[Data records]:
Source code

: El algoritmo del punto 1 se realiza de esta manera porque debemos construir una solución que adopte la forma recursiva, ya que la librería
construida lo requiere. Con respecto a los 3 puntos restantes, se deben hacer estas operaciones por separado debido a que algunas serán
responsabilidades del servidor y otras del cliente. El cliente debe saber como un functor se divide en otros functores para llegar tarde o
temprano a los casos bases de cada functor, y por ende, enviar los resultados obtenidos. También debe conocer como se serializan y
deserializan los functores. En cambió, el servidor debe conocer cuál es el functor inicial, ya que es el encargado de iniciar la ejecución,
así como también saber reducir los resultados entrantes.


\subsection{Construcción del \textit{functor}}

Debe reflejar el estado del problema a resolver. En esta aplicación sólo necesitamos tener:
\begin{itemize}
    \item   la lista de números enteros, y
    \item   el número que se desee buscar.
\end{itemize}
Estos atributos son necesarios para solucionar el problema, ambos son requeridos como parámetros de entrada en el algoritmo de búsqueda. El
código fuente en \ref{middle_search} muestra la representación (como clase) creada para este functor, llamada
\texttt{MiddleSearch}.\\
* * *
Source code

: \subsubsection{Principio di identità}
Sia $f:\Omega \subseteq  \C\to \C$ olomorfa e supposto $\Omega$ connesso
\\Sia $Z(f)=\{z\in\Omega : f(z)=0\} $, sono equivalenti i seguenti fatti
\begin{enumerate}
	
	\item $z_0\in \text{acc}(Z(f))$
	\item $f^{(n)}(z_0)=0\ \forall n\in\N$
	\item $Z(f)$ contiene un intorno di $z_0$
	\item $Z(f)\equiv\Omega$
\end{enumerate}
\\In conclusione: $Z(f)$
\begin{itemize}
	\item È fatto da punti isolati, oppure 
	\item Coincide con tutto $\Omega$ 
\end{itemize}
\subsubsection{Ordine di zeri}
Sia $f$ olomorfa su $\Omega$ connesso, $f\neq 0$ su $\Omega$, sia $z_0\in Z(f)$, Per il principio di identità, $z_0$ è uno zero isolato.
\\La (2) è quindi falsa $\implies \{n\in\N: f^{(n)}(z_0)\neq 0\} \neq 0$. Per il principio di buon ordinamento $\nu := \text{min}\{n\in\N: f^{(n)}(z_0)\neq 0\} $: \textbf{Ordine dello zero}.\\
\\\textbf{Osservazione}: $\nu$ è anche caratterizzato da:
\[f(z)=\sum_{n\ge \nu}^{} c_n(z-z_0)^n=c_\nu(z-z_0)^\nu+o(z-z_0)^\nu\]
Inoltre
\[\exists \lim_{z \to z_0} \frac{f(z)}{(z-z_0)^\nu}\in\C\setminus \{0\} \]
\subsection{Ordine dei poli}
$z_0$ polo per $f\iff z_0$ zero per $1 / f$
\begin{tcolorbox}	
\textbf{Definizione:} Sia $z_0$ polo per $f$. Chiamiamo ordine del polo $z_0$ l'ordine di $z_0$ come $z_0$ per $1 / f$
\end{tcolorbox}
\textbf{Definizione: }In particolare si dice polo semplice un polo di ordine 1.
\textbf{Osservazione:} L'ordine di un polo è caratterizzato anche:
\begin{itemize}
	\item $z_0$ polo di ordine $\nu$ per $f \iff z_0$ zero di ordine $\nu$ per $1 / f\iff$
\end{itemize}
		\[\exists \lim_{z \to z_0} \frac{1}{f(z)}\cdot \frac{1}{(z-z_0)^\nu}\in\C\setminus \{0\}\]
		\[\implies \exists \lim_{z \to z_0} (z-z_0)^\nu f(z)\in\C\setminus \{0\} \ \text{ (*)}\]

[WHAT IS NEEDED]: Find the lines that mention "caratterizzato" in the entries and show them.

[RESPONSE AREA]:
\\\textbf{Osservazione}: $\nu$ è anche caratterizzato da:
\textbf{Osservazione:} L'ordine di un polo è caratterizzato anche:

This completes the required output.